Source texts of formatted documents
——————

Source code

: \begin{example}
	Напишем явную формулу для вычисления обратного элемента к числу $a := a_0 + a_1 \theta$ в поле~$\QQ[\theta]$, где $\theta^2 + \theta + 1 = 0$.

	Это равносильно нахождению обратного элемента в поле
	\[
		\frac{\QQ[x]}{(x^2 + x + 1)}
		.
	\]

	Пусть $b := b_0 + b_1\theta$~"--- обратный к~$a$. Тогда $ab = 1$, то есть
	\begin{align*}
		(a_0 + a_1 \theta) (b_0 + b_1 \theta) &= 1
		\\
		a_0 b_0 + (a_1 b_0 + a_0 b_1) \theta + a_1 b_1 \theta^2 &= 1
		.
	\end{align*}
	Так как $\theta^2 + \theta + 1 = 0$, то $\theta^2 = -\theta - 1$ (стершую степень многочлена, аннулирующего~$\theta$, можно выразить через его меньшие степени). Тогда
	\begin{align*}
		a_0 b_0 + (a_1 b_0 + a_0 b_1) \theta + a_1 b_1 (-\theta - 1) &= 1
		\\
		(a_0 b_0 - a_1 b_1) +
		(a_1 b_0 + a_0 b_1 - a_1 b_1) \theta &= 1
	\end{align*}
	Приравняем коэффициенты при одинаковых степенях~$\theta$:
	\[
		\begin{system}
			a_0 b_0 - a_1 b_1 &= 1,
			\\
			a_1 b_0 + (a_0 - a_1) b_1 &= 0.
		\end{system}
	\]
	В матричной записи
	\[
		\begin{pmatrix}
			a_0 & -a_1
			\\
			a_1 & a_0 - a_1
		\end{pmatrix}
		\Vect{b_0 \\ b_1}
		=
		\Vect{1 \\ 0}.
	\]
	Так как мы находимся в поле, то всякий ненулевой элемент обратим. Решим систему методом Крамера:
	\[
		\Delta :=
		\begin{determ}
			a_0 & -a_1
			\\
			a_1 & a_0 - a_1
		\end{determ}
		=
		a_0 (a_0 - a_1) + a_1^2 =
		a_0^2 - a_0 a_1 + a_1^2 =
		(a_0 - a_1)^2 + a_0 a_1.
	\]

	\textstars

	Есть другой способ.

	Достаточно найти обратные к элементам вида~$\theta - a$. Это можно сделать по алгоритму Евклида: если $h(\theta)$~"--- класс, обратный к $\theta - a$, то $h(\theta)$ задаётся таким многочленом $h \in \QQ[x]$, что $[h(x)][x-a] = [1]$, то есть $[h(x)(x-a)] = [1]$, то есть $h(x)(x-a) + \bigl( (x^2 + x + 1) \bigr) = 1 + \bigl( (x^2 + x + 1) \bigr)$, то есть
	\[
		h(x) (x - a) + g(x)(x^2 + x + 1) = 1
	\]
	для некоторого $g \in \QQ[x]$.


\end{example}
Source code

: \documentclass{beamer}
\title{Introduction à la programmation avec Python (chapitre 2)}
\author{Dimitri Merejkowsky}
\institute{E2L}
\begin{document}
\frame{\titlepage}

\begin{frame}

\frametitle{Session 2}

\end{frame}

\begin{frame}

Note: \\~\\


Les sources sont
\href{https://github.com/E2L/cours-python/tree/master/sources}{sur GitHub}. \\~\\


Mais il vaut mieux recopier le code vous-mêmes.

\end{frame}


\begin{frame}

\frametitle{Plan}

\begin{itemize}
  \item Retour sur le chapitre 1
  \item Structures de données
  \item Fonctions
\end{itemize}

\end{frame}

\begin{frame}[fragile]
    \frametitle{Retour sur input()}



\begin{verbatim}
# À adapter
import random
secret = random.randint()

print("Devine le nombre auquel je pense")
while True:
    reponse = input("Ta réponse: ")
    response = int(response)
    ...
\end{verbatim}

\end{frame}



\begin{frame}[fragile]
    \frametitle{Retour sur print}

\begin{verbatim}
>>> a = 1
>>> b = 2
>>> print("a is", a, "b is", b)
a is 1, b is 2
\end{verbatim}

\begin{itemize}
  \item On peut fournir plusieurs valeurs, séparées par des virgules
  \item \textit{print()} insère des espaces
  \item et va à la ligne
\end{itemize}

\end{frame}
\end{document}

——————

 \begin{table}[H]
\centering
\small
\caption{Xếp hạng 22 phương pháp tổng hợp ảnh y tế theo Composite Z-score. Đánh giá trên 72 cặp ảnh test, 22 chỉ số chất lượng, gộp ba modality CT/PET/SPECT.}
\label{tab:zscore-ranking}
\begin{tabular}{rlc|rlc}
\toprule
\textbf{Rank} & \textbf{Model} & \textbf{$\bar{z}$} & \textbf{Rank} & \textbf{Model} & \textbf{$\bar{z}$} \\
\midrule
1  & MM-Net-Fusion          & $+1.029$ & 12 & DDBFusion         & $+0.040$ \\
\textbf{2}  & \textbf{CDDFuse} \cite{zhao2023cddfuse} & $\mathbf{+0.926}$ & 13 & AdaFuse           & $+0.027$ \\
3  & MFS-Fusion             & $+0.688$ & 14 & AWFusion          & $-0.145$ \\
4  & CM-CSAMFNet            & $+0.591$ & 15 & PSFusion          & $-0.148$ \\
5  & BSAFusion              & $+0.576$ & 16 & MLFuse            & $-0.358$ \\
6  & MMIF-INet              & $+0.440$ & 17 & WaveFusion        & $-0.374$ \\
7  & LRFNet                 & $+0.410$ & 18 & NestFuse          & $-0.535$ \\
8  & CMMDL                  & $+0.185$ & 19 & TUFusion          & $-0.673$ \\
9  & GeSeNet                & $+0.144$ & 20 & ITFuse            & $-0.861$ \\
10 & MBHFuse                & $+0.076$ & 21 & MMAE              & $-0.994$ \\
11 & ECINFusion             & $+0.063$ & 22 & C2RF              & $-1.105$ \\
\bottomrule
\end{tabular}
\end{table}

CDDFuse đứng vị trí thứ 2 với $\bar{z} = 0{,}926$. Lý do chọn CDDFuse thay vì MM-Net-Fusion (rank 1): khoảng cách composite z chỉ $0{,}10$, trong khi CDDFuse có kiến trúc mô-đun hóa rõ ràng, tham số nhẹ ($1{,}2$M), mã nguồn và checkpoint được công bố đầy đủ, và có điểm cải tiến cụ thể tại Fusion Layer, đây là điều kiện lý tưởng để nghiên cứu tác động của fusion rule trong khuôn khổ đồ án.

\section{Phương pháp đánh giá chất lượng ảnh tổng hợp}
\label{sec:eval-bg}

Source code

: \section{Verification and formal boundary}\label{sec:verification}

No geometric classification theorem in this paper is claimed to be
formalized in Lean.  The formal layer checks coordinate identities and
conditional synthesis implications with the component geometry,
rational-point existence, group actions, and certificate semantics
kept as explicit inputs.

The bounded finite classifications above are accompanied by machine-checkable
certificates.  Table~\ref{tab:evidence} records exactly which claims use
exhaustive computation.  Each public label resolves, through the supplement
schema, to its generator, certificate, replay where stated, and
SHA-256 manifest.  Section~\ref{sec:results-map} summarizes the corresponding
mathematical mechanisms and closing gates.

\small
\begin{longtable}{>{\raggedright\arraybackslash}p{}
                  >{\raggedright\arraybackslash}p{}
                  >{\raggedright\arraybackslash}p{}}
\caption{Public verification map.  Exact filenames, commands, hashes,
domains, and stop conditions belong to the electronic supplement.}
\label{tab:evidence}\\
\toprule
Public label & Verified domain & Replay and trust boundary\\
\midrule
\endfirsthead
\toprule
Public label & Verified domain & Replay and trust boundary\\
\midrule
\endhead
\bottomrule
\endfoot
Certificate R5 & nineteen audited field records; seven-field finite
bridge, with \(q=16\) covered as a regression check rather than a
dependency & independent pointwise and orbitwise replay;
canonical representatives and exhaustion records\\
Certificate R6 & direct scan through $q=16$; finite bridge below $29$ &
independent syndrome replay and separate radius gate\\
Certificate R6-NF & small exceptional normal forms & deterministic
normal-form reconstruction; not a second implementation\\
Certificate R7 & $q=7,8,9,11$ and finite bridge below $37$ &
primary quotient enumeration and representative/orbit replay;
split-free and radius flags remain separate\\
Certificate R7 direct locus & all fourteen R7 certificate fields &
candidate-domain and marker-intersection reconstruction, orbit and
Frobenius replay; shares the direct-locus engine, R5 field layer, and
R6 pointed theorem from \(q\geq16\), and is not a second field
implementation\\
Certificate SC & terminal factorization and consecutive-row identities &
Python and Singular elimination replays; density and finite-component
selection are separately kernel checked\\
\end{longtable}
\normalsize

——————

Assignment
A single number is asked for: how many lines in the entries above hold the string "обратного".

Response box
2